弾劾訴追案は、国会で報告されてから72時間以内に採決にかけられます。定数300人のうち3分の2(200人)以上の賛成で可決となります1。現在の国会の構成では、与党議員108人のうち少なくとも8人が賛成に回る必要があります1。弾劾訴追案が可決されると、大統領は直ちに職務停止となり、首相が大統領代行となります。その後、憲法裁判所が最長180日をかけて弾劾の妥当性を審理します

非常戒厳の理由と影響

尹大統領は非常戒厳を宣布した際、北朝鮮の共産主義勢力が韓国国内で権力を握ることが懸念されると説明しました1。大統領府は戒厳について、「厳密に憲法の枠内に収まるものだ」と正当性を主張しています1。また、宣布のタイミングについては、経済と国民生活への「悪影響を最小限に抑える」よう配慮したと説明しています

国際的な反応

この事態に対して、国際社会も反応しています。アメリカのカート・キャンベル国務副長官は「重大な懸念」を表明し、北大西洋条約機構(NATO)のマルク・ルッテ事務総長は、非常戒厳が解除されたことは法の支配が尊重されていることを示すものであり、韓国との「鉄壁の」関係は変わらないと述べました1。日本の石破茂首相も、韓国の状況を「特段の、かつ重大な関心を持って注視している」と述べました

過去の弾劾事例

韓国では過去に複数の大統領が弾劾されています。
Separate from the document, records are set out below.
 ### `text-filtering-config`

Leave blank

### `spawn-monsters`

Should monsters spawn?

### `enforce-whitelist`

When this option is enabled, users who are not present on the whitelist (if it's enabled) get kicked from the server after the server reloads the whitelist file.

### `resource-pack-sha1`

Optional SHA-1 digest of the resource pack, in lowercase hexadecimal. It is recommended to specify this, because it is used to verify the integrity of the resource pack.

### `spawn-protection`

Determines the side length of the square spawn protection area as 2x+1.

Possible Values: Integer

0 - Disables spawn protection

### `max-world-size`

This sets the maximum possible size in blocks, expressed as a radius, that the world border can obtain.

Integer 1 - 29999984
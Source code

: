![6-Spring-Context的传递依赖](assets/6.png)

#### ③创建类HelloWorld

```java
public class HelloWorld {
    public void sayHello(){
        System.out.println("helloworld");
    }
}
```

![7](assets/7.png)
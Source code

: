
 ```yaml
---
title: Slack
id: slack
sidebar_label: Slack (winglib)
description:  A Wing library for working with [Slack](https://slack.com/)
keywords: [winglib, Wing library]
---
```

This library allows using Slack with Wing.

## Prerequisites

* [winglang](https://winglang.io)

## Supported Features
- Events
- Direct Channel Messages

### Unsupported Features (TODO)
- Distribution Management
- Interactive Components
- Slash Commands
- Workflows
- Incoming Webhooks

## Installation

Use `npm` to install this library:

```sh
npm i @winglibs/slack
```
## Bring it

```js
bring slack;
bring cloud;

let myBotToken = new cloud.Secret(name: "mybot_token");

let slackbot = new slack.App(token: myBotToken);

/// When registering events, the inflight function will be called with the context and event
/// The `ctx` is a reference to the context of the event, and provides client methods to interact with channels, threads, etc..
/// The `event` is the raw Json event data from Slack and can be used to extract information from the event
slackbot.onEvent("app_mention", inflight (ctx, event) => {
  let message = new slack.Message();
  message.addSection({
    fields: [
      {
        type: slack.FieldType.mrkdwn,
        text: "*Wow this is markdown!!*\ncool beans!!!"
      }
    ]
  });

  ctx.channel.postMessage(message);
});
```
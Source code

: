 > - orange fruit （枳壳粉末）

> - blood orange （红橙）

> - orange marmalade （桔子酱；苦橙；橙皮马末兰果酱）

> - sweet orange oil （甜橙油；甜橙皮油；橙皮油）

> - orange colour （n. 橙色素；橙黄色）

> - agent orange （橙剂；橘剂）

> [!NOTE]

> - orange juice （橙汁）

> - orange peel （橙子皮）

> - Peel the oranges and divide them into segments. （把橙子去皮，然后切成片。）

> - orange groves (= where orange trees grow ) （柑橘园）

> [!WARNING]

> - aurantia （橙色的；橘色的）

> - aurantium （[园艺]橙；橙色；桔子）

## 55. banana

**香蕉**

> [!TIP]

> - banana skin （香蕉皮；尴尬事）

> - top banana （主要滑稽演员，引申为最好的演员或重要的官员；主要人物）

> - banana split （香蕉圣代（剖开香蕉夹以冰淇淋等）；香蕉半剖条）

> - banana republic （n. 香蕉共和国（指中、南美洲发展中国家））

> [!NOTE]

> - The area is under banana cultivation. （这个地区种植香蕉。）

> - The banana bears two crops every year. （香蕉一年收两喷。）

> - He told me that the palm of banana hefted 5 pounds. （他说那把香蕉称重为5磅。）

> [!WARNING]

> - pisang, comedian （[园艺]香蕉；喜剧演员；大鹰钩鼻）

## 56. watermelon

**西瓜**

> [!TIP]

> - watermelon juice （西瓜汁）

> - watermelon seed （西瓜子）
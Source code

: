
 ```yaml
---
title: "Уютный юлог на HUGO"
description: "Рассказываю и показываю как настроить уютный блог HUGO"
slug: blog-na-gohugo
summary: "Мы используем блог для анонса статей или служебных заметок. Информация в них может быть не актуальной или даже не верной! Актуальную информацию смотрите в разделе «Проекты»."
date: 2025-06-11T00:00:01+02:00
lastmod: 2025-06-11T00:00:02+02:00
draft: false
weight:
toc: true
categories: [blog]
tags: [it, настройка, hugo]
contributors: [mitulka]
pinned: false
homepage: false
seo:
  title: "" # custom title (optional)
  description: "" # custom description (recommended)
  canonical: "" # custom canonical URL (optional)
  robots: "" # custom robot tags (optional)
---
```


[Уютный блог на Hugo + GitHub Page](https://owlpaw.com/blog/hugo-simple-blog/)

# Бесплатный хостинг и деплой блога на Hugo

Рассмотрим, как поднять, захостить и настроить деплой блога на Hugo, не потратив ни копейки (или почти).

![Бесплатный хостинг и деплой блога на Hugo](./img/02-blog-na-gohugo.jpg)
2016年には、当時の朴槿恵(パク・クネ)大統領に対する弾劾訴追案が可決されました。朴大統領は収賄、国家権力乱用、国家機密漏洩に関わったとされ、のちに憲法裁判所によって罷免されました1。2004年には、当時の盧武鉉(ノ・ムヒョン)大統領が弾劾され、2カ月間、職務停止となりましたが、その後、憲法裁判所の判断で大統領に復帰しました

今後の展開

今回、尹大統領が辞任するか弾劾されれば、政府は60日以内に大統領選挙を実施することになります1。新大統領は新たに5年の任期をスタートさせることになります。弾劾訴追案の採決は12月7日に予定されており、与党「国民の力」から8人以上の造反が出るかが焦点となっています

このように、韓国の政治情勢は非常に緊迫しており、今後の展開が注目されています。弾劾訴追案が可決されるかどうか、そして憲法裁判所の判断がどのようになるかが、韓国の未来を大きく左右することになるでしょう。